Data items:
___

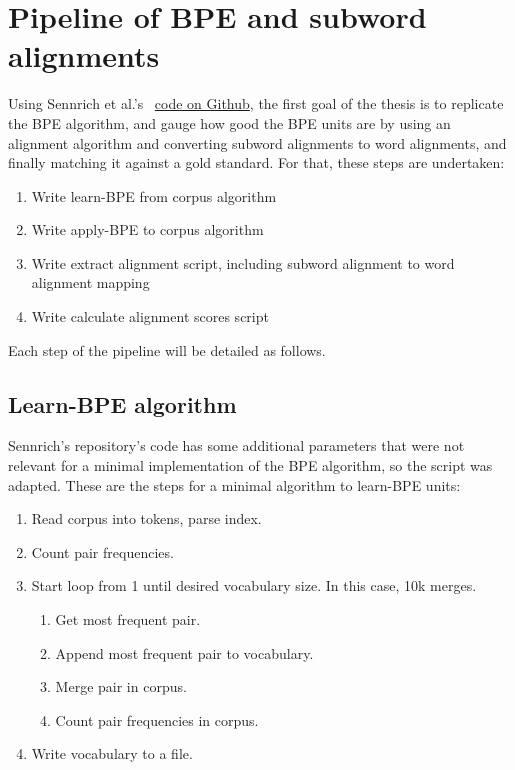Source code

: \section{Pipeline of BPE and subword alignments}

Using Sennrich et al.'s~\cite{sennrich2015neural} \href{https://github.com/rsennrich/subword-nmt/}{code on Github}, the first goal of the thesis is to replicate the BPE algorithm, and gauge how good the BPE units are by using an alignment algorithm and converting subword alignments to word alignments, and finally matching it against a gold standard. For that, these steps are undertaken:

\begin{enumerate}
	\item Write learn-BPE from corpus algorithm
	\item Write apply-BPE to corpus algorithm
	\item Write extract alignment script, including subword alignment to word alignment mapping
	\item Write calculate alignment scores script
\end{enumerate}

Each step of the pipeline will be detailed as follows.

\subsection{Learn-BPE algorithm}\label{met:learnbpe}

Sennrich's repository's code has some additional parameters that were not relevant for a minimal implementation of the BPE algorithm, so the script was adapted. These are the steps for a minimal algorithm to learn-BPE units:

\begin{enumerate}
	\item Read corpus into tokens, parse index.
	\item Count pair frequencies.
	\item Start loop from 1 until desired vocabulary size. In this case, 10k merges.
	\begin{enumerate}
		\item Get most frequent pair.
		\item Append most frequent pair to vocabulary.
		\item Merge pair in corpus.
		\item Count pair frequencies in corpus.
	\end{enumerate}
	\item Write vocabulary to a file.
\end{enumerate}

___

- Work to be completed: Your task is an exact transcription of all the data, minus the pictures.

- Reply:
Source code

: \section{Pipeline of BPE and subword alignments}

Using Sennrich et al.'s~\cite{sennrich2015neural} \href{https://github.com/rsennrich/subword-nmt/}{code on Github}, the first goal of the thesis is to replicate the BPE algorithm, and gauge how good the BPE units are by using an alignment algorithm and converting subword alignments to word alignments, and finally matching it against a gold standard. For that, these steps are undertaken:

\begin{enumerate}
	\item Write learn-BPE from corpus algorithm
	\item Write apply-BPE to corpus algorithm
	\item Write extract alignment script, including subword alignment to word alignment mapping
	\item Write calculate alignment scores script
\end{enumerate}

Each step of the pipeline will be detailed as follows.

\subsection{Learn-BPE algorithm}\label{met:learnbpe}

Sennrich's repository's code has some additional parameters that were not relevant for a minimal implementation of the BPE algorithm, so the script was adapted. These are the steps for a minimal algorithm to learn-BPE units:

\begin{enumerate}
	\item Read corpus into tokens, parse index.
	\item Count pair frequencies.
	\item Start loop from 1 until desired vocabulary size. In this case, 10k merges.
	\begin{enumerate}
		\item Get most frequent pair.
		\item Append most frequent pair to vocabulary.
		\item Merge pair in corpus.
		\item Count pair frequencies in corpus.
	\end{enumerate}
	\item Write vocabulary to a file.
\end{enumerate}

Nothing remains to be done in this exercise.